The flu vaccination isn’t just about keeping you healthy; it’s also about helping to protect everyone around you who may be vulnerable to becoming very sick from the flu. Influenza can affect people in different ways. Some will have mild illness and recover in less than 2 weeks. Others may experience complications that can result in hospitalization and sometimes death.
Flu-related complications include pneumonia, bronchitis, sinus infections, and ear infections. The flu can also make chronic health problems worse.
High-risk populations include adults over age 65, pregnant and postpartum people, African American, Hispanic, and American Indian adults, children under age 2, and people with a weakened immune system.
Flu shots can be life-saving for kids. A 2022 study showed that flu vaccination reduced children’s risk of severe life-threatening influenza by 75%. The flu vaccine helps prevent respiratory symptoms, reducing the number of children missing school and adults missing work. Flu vaccination has also been proven to protect pregnant people and their babies during and after pregnancy.
Despite the many benefits of flu vaccination, only about half of Americans get an annual flu vaccine.

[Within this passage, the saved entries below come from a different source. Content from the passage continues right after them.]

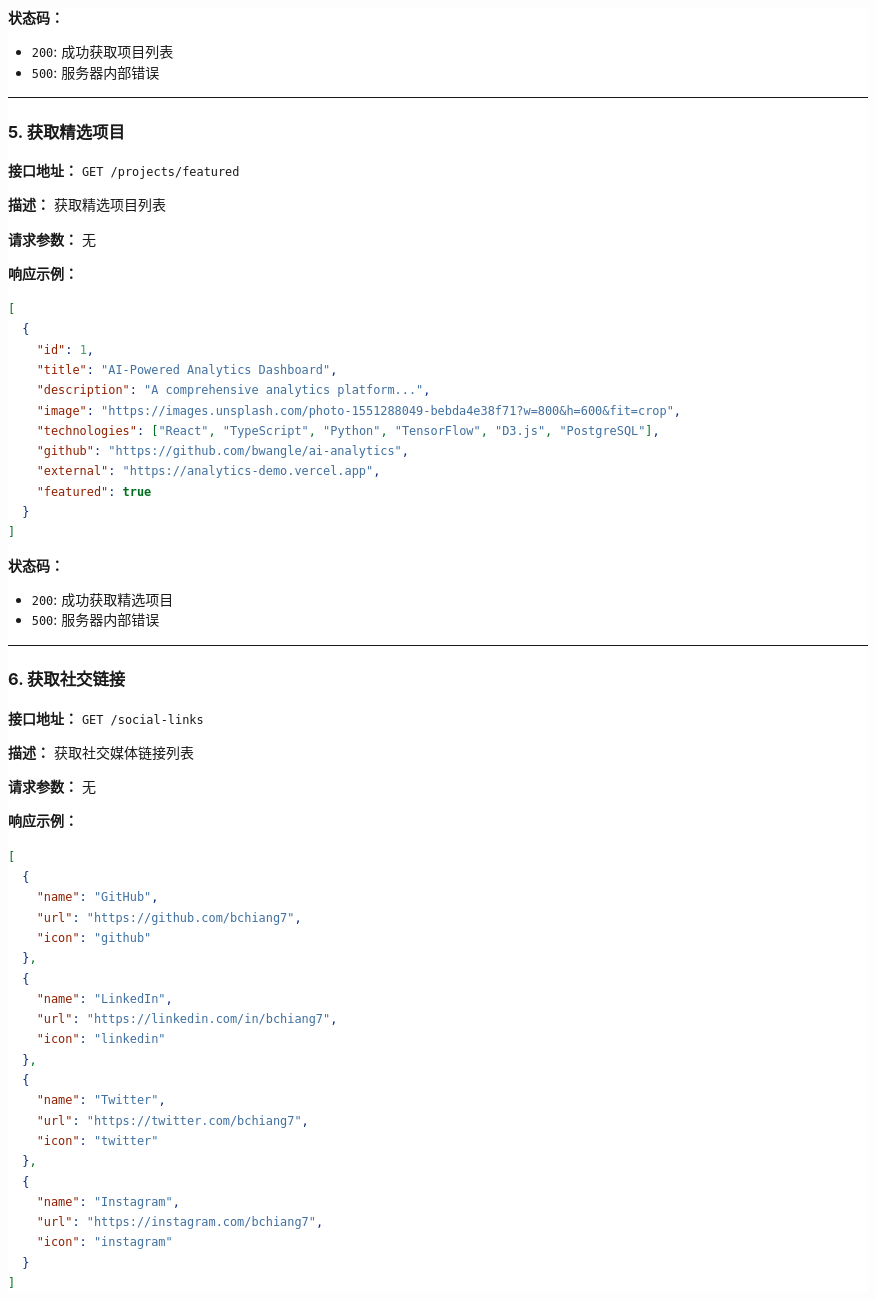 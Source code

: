 **状态码：**
- `200`: 成功获取项目列表
- `500`: 服务器内部错误

---

### 5. 获取精选项目
**接口地址：** `GET /projects/featured`

**描述：** 获取精选项目列表

**请求参数：** 无

**响应示例：**
```json
[
  {
    "id": 1,
    "title": "AI-Powered Analytics Dashboard",
    "description": "A comprehensive analytics platform...",
    "image": "https://images.unsplash.com/photo-1551288049-bebda4e38f71?w=800&h=600&fit=crop",
    "technologies": ["React", "TypeScript", "Python", "TensorFlow", "D3.js", "PostgreSQL"],
    "github": "https://github.com/bwangle/ai-analytics",
    "external": "https://analytics-demo.vercel.app",
    "featured": true
  }
]
```

**状态码：**
- `200`: 成功获取精选项目
- `500`: 服务器内部错误

---

### 6. 获取社交链接
**接口地址：** `GET /social-links`

**描述：** 获取社交媒体链接列表

**请求参数：** 无

**响应示例：**
```json
[
  {
    "name": "GitHub",
    "url": "https://github.com/bchiang7",
    "icon": "github"
  },
  {
    "name": "LinkedIn",
    "url": "https://linkedin.com/in/bchiang7",
    "icon": "linkedin"
  },
  {
    "name": "Twitter",
    "url": "https://twitter.com/bchiang7",
    "icon": "twitter"
  },
  {
    "name": "Instagram",
    "url": "https://instagram.com/bchiang7",
    "icon": "instagram"
  }
]
```
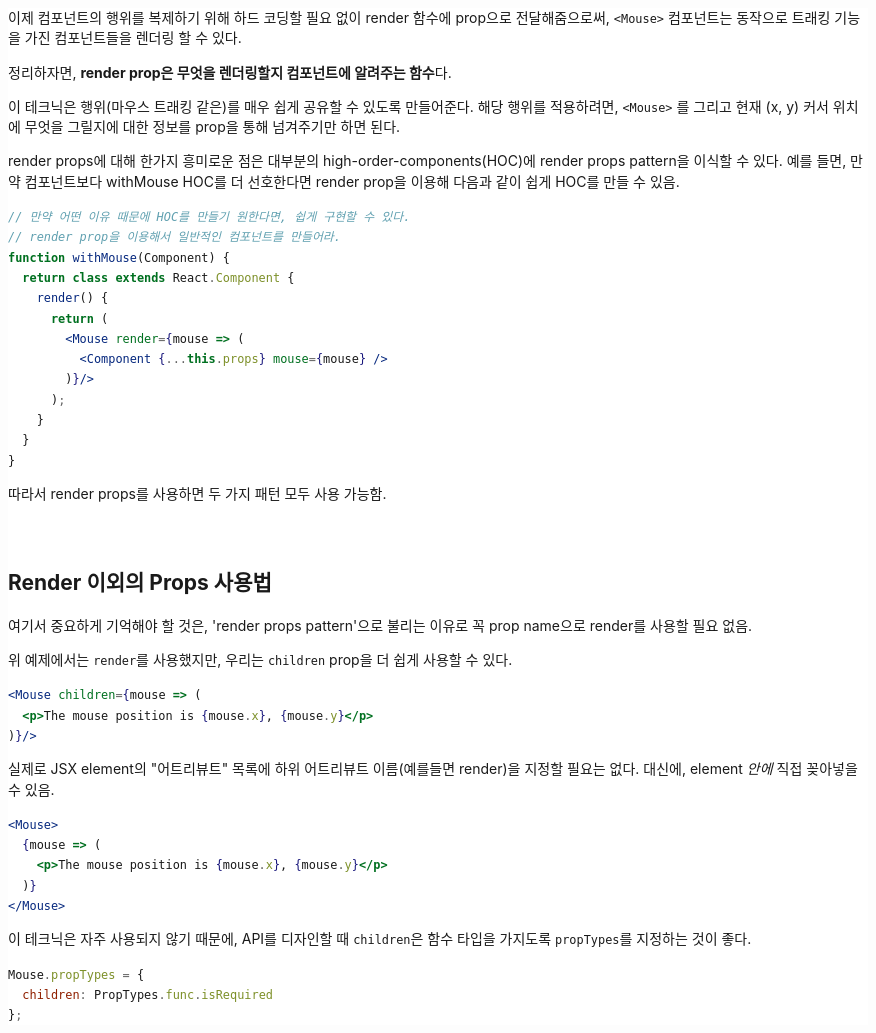 이제 컴포넌트의 행위를 복제하기 위해 하드 코딩할 필요 없이 render 함수에 prop으로 전달해줌으로써, `<Mouse>` 컴포넌트는 동작으로 트래킹 기능을 가진 컴포넌트들을 렌더링 할 수 있다.

정리하자면, **render prop은 무엇을 렌더링할지 컴포넌트에 알려주는 함수**다.

이 테크닉은 행위(마우스 트래킹 같은)를 매우 쉽게 공유할 수 있도록 만들어준다. 해당 행위를 적용하려면, `<Mouse>` 를 그리고 현재 (x, y) 커서 위치에 무엇을 그릴지에 대한 정보를 prop을 통해 넘겨주기만 하면 된다.

render props에 대해 한가지 흥미로운 점은 대부분의 high-order-components(HOC)에 render props pattern을 이식할 수 있다. 예를 들면, 만약 컴포넌트보다 withMouse HOC를 더 선호한다면 render prop을 이용해 다음과 같이 쉽게 HOC를 만들 수 있음.

```jsx
// 만약 어떤 이유 때문에 HOC를 만들기 원한다면, 쉽게 구현할 수 있다.
// render prop을 이용해서 일반적인 컴포넌트를 만들어라.
function withMouse(Component) {
  return class extends React.Component {
    render() {
      return (
        <Mouse render={mouse => (
          <Component {...this.props} mouse={mouse} />
        )}/>
      );
    }
  }
}
```

따라서 render props를 사용하면 두 가지 패턴 모두 사용 가능함.

<br/>

## Render 이외의 Props 사용법

여기서 중요하게 기억해야 할 것은, 'render props pattern'으로 불리는 이유로 꼭 prop name으로 render를 사용할 필요 없음.

위 예제에서는 `render`를 사용했지만, 우리는 `children` prop을 더 쉽게 사용할 수 있다.

```jsx
<Mouse children={mouse => (
  <p>The mouse position is {mouse.x}, {mouse.y}</p>
)}/>
```

실제로 JSX element의 "어트리뷰트" 목록에 하위 어트리뷰트 이름(예를들면 render)을 지정할 필요는 없다. 대신에, element *안에* 직접 꽂아넣을 수 있음.

```jsx
<Mouse>
  {mouse => (
    <p>The mouse position is {mouse.x}, {mouse.y}</p>
  )}
</Mouse>
```

이 테크닉은 자주 사용되지 않기 때문에, API를 디자인할 때 `children`은 함수 타입을 가지도록 `propTypes`를 지정하는 것이 좋다.

```jsx
Mouse.propTypes = {
  children: PropTypes.func.isRequired
};
```
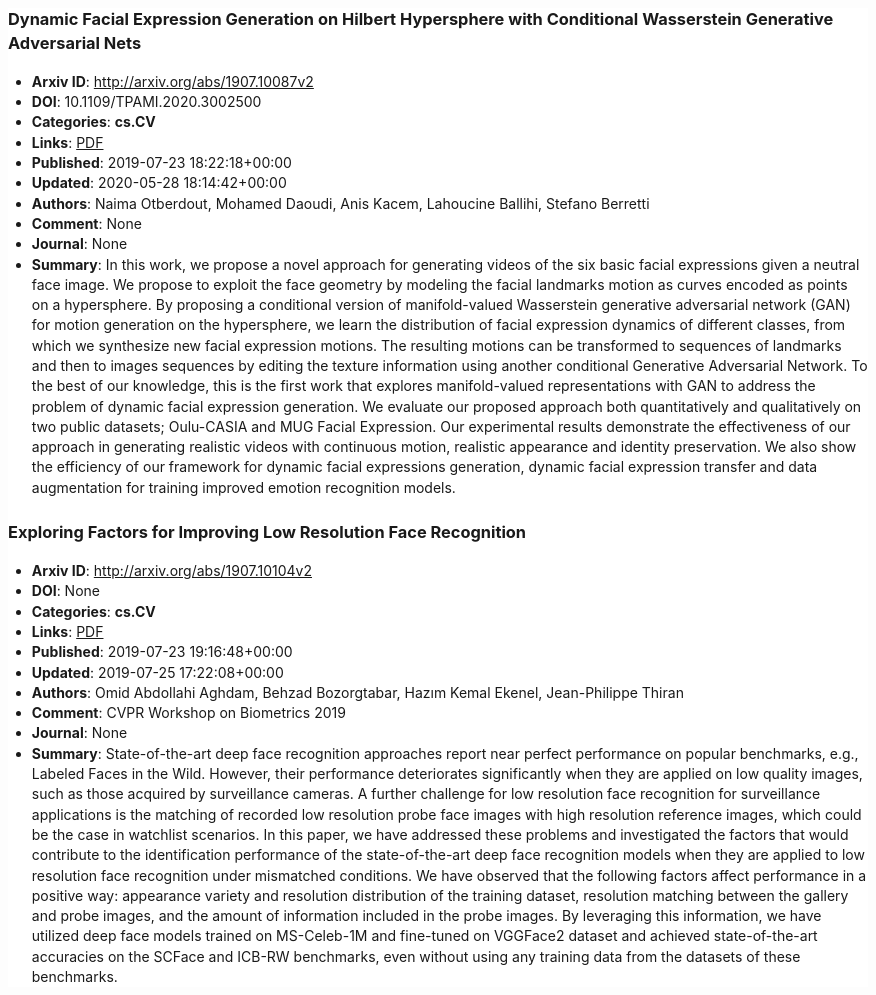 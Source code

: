 

### Dynamic Facial Expression Generation on Hilbert Hypersphere with Conditional Wasserstein Generative Adversarial Nets
- **Arxiv ID**: http://arxiv.org/abs/1907.10087v2
- **DOI**: 10.1109/TPAMI.2020.3002500
- **Categories**: **cs.CV**
- **Links**: [PDF](http://arxiv.org/pdf/1907.10087v2)
- **Published**: 2019-07-23 18:22:18+00:00
- **Updated**: 2020-05-28 18:14:42+00:00
- **Authors**: Naima Otberdout, Mohamed Daoudi, Anis Kacem, Lahoucine Ballihi, Stefano Berretti
- **Comment**: None
- **Journal**: None
- **Summary**: In this work, we propose a novel approach for generating videos of the six basic facial expressions given a neutral face image. We propose to exploit the face geometry by modeling the facial landmarks motion as curves encoded as points on a hypersphere. By proposing a conditional version of manifold-valued Wasserstein generative adversarial network (GAN) for motion generation on the hypersphere, we learn the distribution of facial expression dynamics of different classes, from which we synthesize new facial expression motions. The resulting motions can be transformed to sequences of landmarks and then to images sequences by editing the texture information using another conditional Generative Adversarial Network. To the best of our knowledge, this is the first work that explores manifold-valued representations with GAN to address the problem of dynamic facial expression generation. We evaluate our proposed approach both quantitatively and qualitatively on two public datasets; Oulu-CASIA and MUG Facial Expression. Our experimental results demonstrate the effectiveness of our approach in generating realistic videos with continuous motion, realistic appearance and identity preservation. We also show the efficiency of our framework for dynamic facial expressions generation, dynamic facial expression transfer and data augmentation for training improved emotion recognition models.



### Exploring Factors for Improving Low Resolution Face Recognition
- **Arxiv ID**: http://arxiv.org/abs/1907.10104v2
- **DOI**: None
- **Categories**: **cs.CV**
- **Links**: [PDF](http://arxiv.org/pdf/1907.10104v2)
- **Published**: 2019-07-23 19:16:48+00:00
- **Updated**: 2019-07-25 17:22:08+00:00
- **Authors**: Omid Abdollahi Aghdam, Behzad Bozorgtabar, Hazım Kemal Ekenel, Jean-Philippe Thiran
- **Comment**: CVPR Workshop on Biometrics 2019
- **Journal**: None
- **Summary**: State-of-the-art deep face recognition approaches report near perfect performance on popular benchmarks, e.g., Labeled Faces in the Wild. However, their performance deteriorates significantly when they are applied on low quality images, such as those acquired by surveillance cameras. A further challenge for low resolution face recognition for surveillance applications is the matching of recorded low resolution probe face images with high resolution reference images, which could be the case in watchlist scenarios. In this paper, we have addressed these problems and investigated the factors that would contribute to the identification performance of the state-of-the-art deep face recognition models when they are applied to low resolution face recognition under mismatched conditions. We have observed that the following factors affect performance in a positive way: appearance variety and resolution distribution of the training dataset, resolution matching between the gallery and probe images, and the amount of information included in the probe images. By leveraging this information, we have utilized deep face models trained on MS-Celeb-1M and fine-tuned on VGGFace2 dataset and achieved state-of-the-art accuracies on the SCFace and ICB-RW benchmarks, even without using any training data from the datasets of these benchmarks.
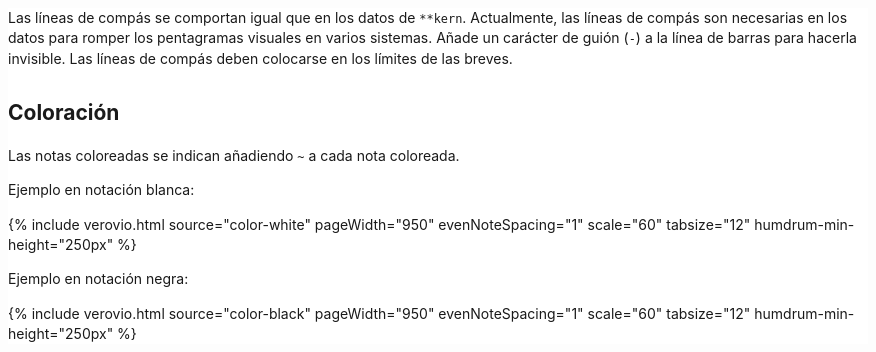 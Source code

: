 Las líneas de compás se comportan igual que en los datos de `**kern`.  Actualmente, las líneas de compás son necesarias en los datos para romper los pentagramas visuales en varios sistemas.  Añade un carácter de guión (`-`) a la línea de barras para hacerla invisible.  Las líneas de compás deben colocarse en los límites de las breves.


## Coloración ##

Las notas coloreadas se indican añadiendo `~` a cada nota coloreada.

Ejemplo en notación blanca:

{% include verovio.html
	source="color-white"
	pageWidth="950"
	evenNoteSpacing="1"
	scale="60"
	tabsize="12"
	humdrum-min-height="250px"
%}

<script type="application/x-humdrum" id="color-white">
**mens
*clefC3
*met(C|)
Sc
S~B
s~A
s~B
sc~
s~G
Sc
*-
</script>

Ejemplo en notación negra:

{% include verovio.html
	source="color-black"
	pageWidth="950"
	evenNoteSpacing="1"
	scale="60"
	tabsize="12"
	humdrum-min-height="250px"
%}

<script type="application/x-humdrum" id="color-black">
**mens
*black
*clefC3
*met(C|)
Sc
S~B
s~A
s~B
sc~
s~G
Sc
*-
</script>

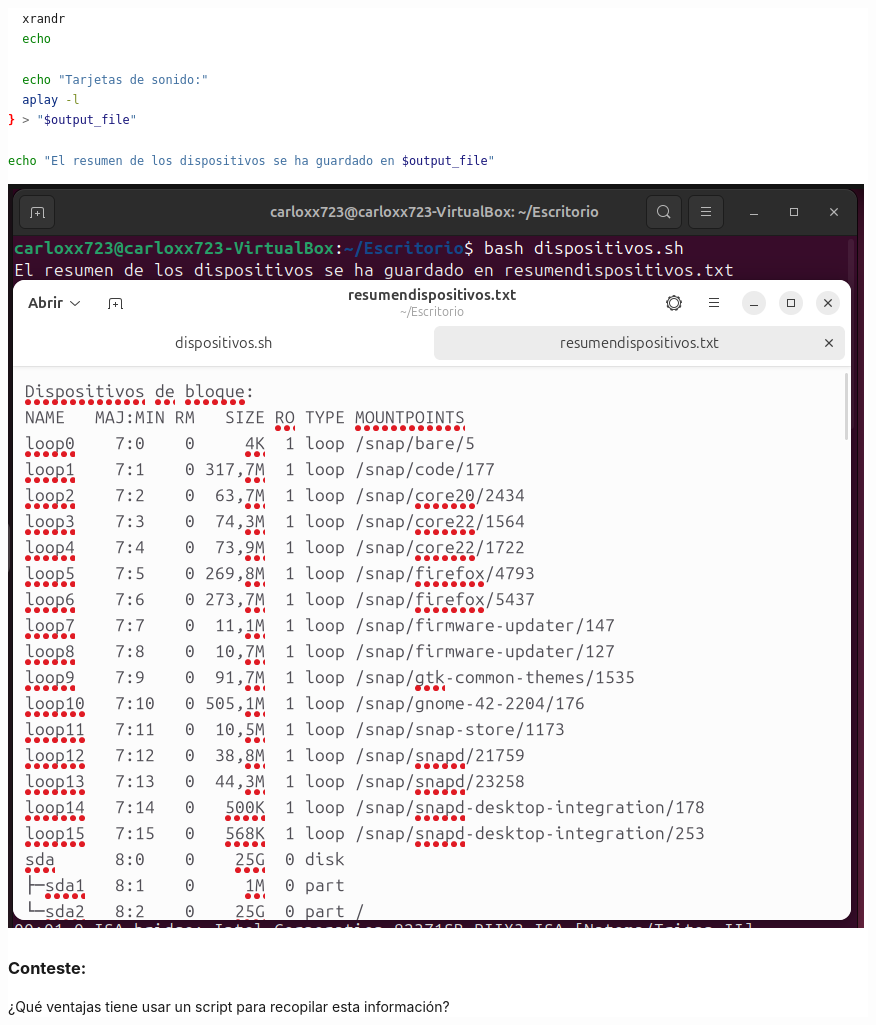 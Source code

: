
 ```sh
  xrandr
  echo

  echo "Tarjetas de sonido:"
  aplay -l
} > "$output_file"

echo "El resumen de los dispositivos se ha guardado en $output_file"
```
![Captura de pantalla](imagenes/ss32.png)


### Conteste:
¿Qué ventajas tiene usar un script para recopilar esta información?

The flu vaccination is recommended annually for everyone six months of age and older, with rare exceptions, because it effectively decreases flu illnesses, hospitalizations, and deaths.
Reducing the overall burden of respiratory illnesses is especially important because it will help protect and preserve the critical resources needed to keep our communities healthy. Our providers are using every opportunity to administer influenza vaccines to all eligible people during this flu season.